Give again, word for word, each line below starting at the one that contains "- Migrate from" and ending at the one that contains "- RecurringTask and".

========================================

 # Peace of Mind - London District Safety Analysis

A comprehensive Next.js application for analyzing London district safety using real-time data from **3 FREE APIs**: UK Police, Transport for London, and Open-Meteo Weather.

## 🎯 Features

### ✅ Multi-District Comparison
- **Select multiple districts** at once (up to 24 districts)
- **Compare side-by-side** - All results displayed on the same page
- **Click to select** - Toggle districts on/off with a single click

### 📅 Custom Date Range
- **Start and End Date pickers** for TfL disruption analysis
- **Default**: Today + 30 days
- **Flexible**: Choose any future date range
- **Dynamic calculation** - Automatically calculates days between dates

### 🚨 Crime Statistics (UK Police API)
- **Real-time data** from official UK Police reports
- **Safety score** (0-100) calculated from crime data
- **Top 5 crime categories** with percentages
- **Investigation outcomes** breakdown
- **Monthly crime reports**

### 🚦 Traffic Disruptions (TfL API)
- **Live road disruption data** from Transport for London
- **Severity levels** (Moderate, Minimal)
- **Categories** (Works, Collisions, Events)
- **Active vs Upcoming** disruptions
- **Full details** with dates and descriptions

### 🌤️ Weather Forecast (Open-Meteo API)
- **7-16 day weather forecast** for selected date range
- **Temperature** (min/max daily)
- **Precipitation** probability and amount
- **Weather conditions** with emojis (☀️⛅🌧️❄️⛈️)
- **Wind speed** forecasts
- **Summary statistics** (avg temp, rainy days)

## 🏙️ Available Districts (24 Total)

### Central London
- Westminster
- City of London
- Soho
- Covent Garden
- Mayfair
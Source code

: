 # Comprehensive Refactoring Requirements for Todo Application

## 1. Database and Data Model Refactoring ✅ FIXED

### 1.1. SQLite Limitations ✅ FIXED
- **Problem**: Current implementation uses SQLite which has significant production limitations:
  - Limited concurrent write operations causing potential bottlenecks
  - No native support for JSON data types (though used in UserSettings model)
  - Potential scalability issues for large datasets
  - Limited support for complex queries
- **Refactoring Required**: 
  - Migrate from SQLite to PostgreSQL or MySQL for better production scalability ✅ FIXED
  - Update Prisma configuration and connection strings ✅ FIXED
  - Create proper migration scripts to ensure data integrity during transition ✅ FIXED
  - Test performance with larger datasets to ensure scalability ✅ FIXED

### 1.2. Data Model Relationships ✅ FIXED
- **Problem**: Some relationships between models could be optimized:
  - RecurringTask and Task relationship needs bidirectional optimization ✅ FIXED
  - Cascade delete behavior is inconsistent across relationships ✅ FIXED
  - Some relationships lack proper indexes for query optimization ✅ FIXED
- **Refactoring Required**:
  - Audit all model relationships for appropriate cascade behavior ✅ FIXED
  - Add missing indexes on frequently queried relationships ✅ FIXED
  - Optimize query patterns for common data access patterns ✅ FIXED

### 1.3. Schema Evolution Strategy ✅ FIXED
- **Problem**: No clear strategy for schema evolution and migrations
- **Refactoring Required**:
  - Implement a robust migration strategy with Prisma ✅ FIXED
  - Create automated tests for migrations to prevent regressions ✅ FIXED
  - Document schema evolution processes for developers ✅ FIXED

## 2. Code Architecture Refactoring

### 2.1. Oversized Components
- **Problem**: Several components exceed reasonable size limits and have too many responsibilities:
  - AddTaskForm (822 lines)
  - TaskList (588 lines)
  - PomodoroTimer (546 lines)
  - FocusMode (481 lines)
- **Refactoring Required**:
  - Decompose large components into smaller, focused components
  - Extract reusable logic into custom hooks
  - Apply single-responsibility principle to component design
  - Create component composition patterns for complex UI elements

========================================

[Task output]:
  - Migrate from SQLite to PostgreSQL or MySQL for better production scalability ✅ FIXED
  - Update Prisma configuration and connection strings ✅ FIXED
  - Create proper migration scripts to ensure data integrity during transition ✅ FIXED
  - Test performance with larger datasets to ensure scalability ✅ FIXED

### 1.2. Data Model Relationships ✅ FIXED
- **Problem**: Some relationships between models could be optimized:
  - RecurringTask and Task relationship needs bidirectional optimization ✅ FIXED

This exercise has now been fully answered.